JAKARTA – Sejarah hari ini, 23 tahun yang lalu, 14 Februari 2000, mantan Presiden Soeharto tak memenuhi panggilan Kejaksaan Agung (Kejagung) terkait isu korupsi. Soeharto dikabarkan sakit parah. Ia kesulitan berkomunikasi secara verbal.

Sebelumnya, pemerintahan Gus Dur menganggap Soeharto telah melanggengkan korupsi di masa lalu. Kekayaan Soeharto pun diusut. Sekalipun empunya kuasa memberikan opsi memaafkan Soeharto. Semua itu asalkan Soeharto mau mengembalikan dana yang dikorupsi.

Praktek Korupsi, Kolusi, dan Nepotisme (KKN) di masa pemerintahan Orde Baru tiada dua. Kepemimpinan Soeharto ada di baliknya. Ia mampu mengontrol segala hal. Apalagi ia menjadikan militer sebagai alat kuasanya.

Tiada pejabat yang bernyali menentangnya. Ambisi politik pun didapat. Kemudian, Soeharto mulai beralih ke ambisi lainnya: kekayaan. Soeharto mulai memberikan ruang kepada keluarganya –Keluarga Cendena-- untuk membangun bisnis. Bisnis itu kebanyakan dari proyek strategis pemerintah.

Kuasa Presiden Soeharto memanfaatkan pengaruhnya baru berakhir kala ia lengser pada 1998. Isu-isu KKN lainnya bermunculan ke permukaan. Pun Soeharto dituduh menggelapkan uang negara dengan jumlah yang cukup besar.

Soeharto didampingi putri sulungnya, Siti Hardiyanti Rukmana kala meninggalkan Istana Merdeka beberapa saat setelah mengundurkan diri sebagai Presiden RI pada 21 Mei 1998. (Wikimedia Commons)

KKN itu diduga dilanggengkan Soeharto dengan cara membentuk yayasan khusus untuk mengumpulkan sumbangan.
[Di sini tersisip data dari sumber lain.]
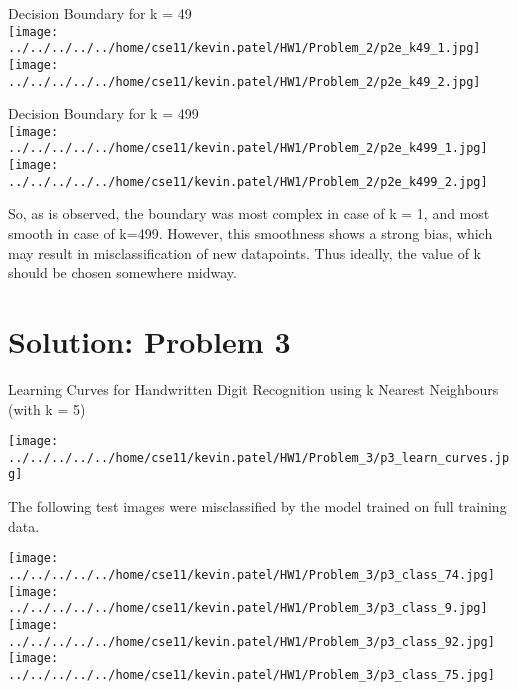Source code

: \documentclass[twoside,10pt,a4paper]{article}
\theoremstyle{definition}
\theoremstyle{definition}
\theoremstyle{remark}
\renewcommand{\>}{{\rightarrow}}
\newcommand{\1}{{\mathbf 1}}
\newcommand{\0}{{\mathbf 0}}
\begin{document}
\begin{center}
Decision Boundary for k = 49 \\
 \texttt{[image: ../../../../../home/cse11/kevin.patel/HW1/Problem\_2/p2e\_k49\_1.jpg]}
\texttt{[image: ../../../../../home/cse11/kevin.patel/HW1/Problem\_2/p2e\_k49\_2.jpg]}
\end{center}

\begin{center}
Decision Boundary for k = 499 \\
 \texttt{[image: ../../../../../home/cse11/kevin.patel/HW1/Problem\_2/p2e\_k499\_1.jpg]}
\texttt{[image: ../../../../../home/cse11/kevin.patel/HW1/Problem\_2/p2e\_k499\_2.jpg]}
\end{center}
So, as is observed, the boundary was most complex in case of k = 1, and most smooth in case of k=499. However, this smoothness shows a strong bias, which may result in misclassification of new datapoints. Thus ideally, the value of k should be chosen somewhere midway.\\
\pagebreak
\section{Solution: Problem 3}
Learning Curves for Handwritten Digit Recognition using k Nearest Neighbours (with k = 5)
\begin{center}
 \texttt{[image: ../../../../../home/cse11/kevin.patel/HW1/Problem\_3/p3\_learn\_curves.jpg]}
\end{center}
The following test images were misclassified by the model trained on full training data.
\begin{center}
\texttt{[image: ../../../../../home/cse11/kevin.patel/HW1/Problem\_3/p3\_class\_74.jpg]}
 \texttt{[image: ../../../../../home/cse11/kevin.patel/HW1/Problem\_3/p3\_class\_9.jpg]}
\texttt{[image: ../../../../../home/cse11/kevin.patel/HW1/Problem\_3/p3\_class\_92.jpg]}
\texttt{[image: ../../../../../home/cse11/kevin.patel/HW1/Problem\_3/p3\_class\_75.jpg]}
\end{center}
\pagebreak
\end{document}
Opsi itu membuat yayasan bentukannya mendapat suntikan dana besar. Pun uangnya digunakan untuk kepentingan Soeharto. Pemerintahan Abdurrahman Wahid (Gus Dur) pun ambil sikap. Presiden Indonesia ke-4 itu minta kekayaan Soeharto segera diinvestigasi.

“Gus Dur pada 1 November 1999 meminta Jaksa Agung Marzuki Darusman untuk membuka kembali kasus Soeharto. Marzuki menindaklanjuti permintaan Gus Dur dengan mengeluarkan surat pencabutan SP3 kasus Soeharto pada 6 Desember 1999, sehingga penyelidikan dilanjutkan dengan fokus Soeharto sebagai ketua dari tujuh yayasan, yaitu Dharmais, Supersemar, Dakab, Gotong Royong, Amal Bhakti Muslim Pancasila, Trikora, dan Dana Sejahtera Mandiri.”
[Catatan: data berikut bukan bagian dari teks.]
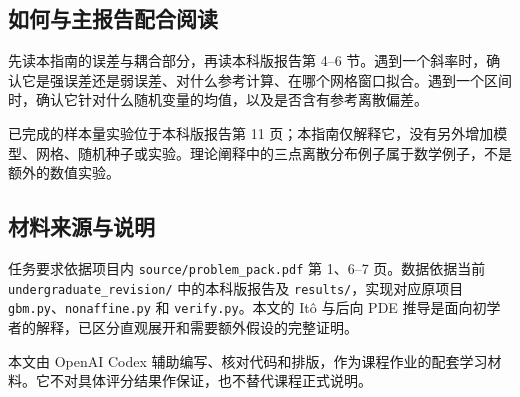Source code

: \documentclass[11pt,a4paper,fontset=none]{ctexart}
\begin{document}
\subsection*{如何与主报告配合阅读}
先读本指南的误差与耦合部分，再读本科版报告第 4--6 节。遇到一个斜率时，确认它是强误差还是弱误差、对什么参考计算、在哪个网格窗口拟合。遇到一个区间时，确认它针对什么随机变量的均值，以及是否含有参考离散偏差。

已完成的样本量实验位于本科版报告第 11 页；本指南仅解释它，没有另外增加模型、网格、随机种子或实验。理论阐释中的三点离散分布例子属于数学例子，不是额外的数值实验。

\subsection*{材料来源与说明}
任务要求依据项目内 \texttt{source/problem\_pack.pdf} 第 1、6--7 页。数据依据当前 \texttt{undergraduate\_\allowbreak revision/} 中的本科版报告及 \texttt{results/}，实现对应原项目 \texttt{gbm.py}、\texttt{nonaffine.py} 和 \texttt{verify.py}。本文的 It\^o 与后向 PDE 推导是面向初学者的解释，已区分直观展开和需要额外假设的完整证明。

本文由 OpenAI Codex 辅助编写、核对代码和排版，作为课程作业的配套学习材料。它不对具体评分结果作保证，也不替代课程正式说明。
\end{document}
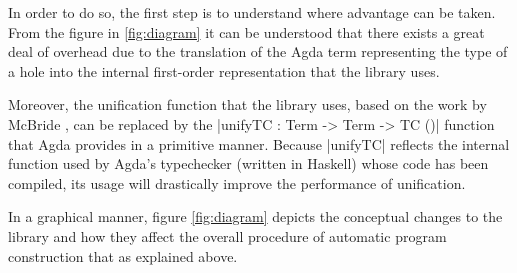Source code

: \documentclass[a4paper]{article}
\begin{document}
In order to do so, the first step is to understand where advantage can be taken.
From the figure in \ref{fig:diagram} it can be understood that there exists a great
deal of overhead due to the translation of the Agda term representing the type
of a hole into the internal first-order representation that the library uses.

Moreover, the unification function that the library uses, based on the work by
McBride \cite{McBride2003FirstorderUB}, can be replaced by the |unifyTC :
Term -> Term -> TC ()| function that Agda provides in a primitive manner.
Because |unifyTC| reflects the internal function used by Agda's typechecker
(written in Haskell) whose code has been compiled, its usage will drastically
improve the performance of unification.

In a graphical manner, figure \ref{fig:diagram} depicts the conceptual changes
to the library and how they affect the overall procedure of automatic program
construction that as explained above.
\end{document}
“Meski dalam berbagai kesempatan Gus Dur menyatakan keinginannya untuk memberi ampunan ke Soeharto asalkan menyerahkan kepada negara sebagian harta yang diduga hasil KKN. Dalam surat dakwaan dikatakan hanya berkaitan dengan pengelolaan dan yayasan maka mengakibatkan kerugian negara 1,4 triliun rupiah dan 419 juta USD,” ungkap Virdika Rizky Utama dalam buku Menjerat Gus Dur (2020).
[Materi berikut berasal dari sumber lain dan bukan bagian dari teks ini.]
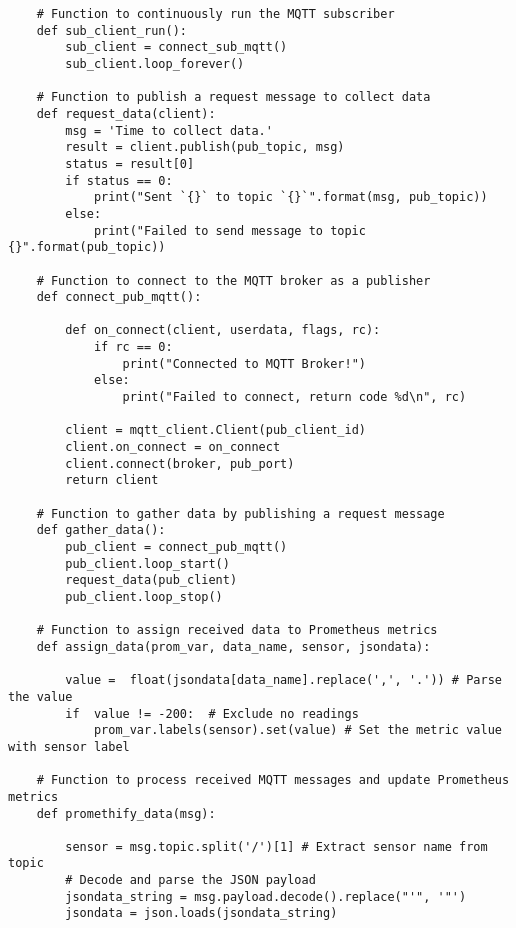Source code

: \begin{verbatim}
    # Function to continuously run the MQTT subscriber
    def sub_client_run():
        sub_client = connect_sub_mqtt()
        sub_client.loop_forever()

    # Function to publish a request message to collect data
    def request_data(client):
        msg = 'Time to collect data.'
        result = client.publish(pub_topic, msg)
        status = result[0]
        if status == 0:
            print("Sent `{}` to topic `{}`".format(msg, pub_topic))
        else:
            print("Failed to send message to topic {}".format(pub_topic))

    # Function to connect to the MQTT broker as a publisher
    def connect_pub_mqtt():

        def on_connect(client, userdata, flags, rc):
            if rc == 0:
                print("Connected to MQTT Broker!")
            else:
                print("Failed to connect, return code %d\n", rc)

        client = mqtt_client.Client(pub_client_id)
        client.on_connect = on_connect
        client.connect(broker, pub_port)
        return client

    # Function to gather data by publishing a request message
    def gather_data():
        pub_client = connect_pub_mqtt()
        pub_client.loop_start()
        request_data(pub_client)
        pub_client.loop_stop()

    # Function to assign received data to Prometheus metrics
    def assign_data(prom_var, data_name, sensor, jsondata):

        value =  float(jsondata[data_name].replace(',', '.')) # Parse the value
        if  value != -200:  # Exclude no readings
            prom_var.labels(sensor).set(value) # Set the metric value with sensor label  

    # Function to process received MQTT messages and update Prometheus metrics
    def promethify_data(msg):

        sensor = msg.topic.split('/')[1] # Extract sensor name from topic
        # Decode and parse the JSON payload
        jsondata_string = msg.payload.decode().replace("'", '"') 
        jsondata = json.loads(jsondata_string)


\end{verbatim}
Pengusutan terkait kasus korupsi mantan Presiden Soeharto pun tak kunjung mendapatkan angin segar. Semua karena semenjak lengser Soeharto kerap sakit. Ia terkena stroke ringan. Namun, pemerintahan Gus Dur tetap menjalankan investigasinya. Sebab, uang negara yang ingin diselamatkan cukup besar.

Kejagung pun memanggil mantan Presiden Soeharto 14 Februari 2000. Namun, Soeharto tak datang. Soeharto berasalasan sakit. Jenderal yang memerintah Indonesia 32 tahun itu dikabarkan kesulitan melakukan komunikasi secara verbal.

Empunya kuasa tak tinggal diam. Sebagai langkah antisipasi sekaligus memastikan kesehatan Soeharto, Kejagung membentuk tim dokter. Semuanya untuk memastikan Soeharto dapat diadali dalam kondisi yang prima.

“Soeharto tak memenuhi panggilan Jaksa Agung pada tanggal 14 Februari 2000 dengan alasan sakit. Kemudian kesehatan Soeharto diperiksa tim dokter sebanyak 23 dokter dari dibentuk oleh Kejaksaan Agung,” terang Adnan Buyung Nasution dalam buku Pergulatan Tanpa Henti Volume 3 (2004).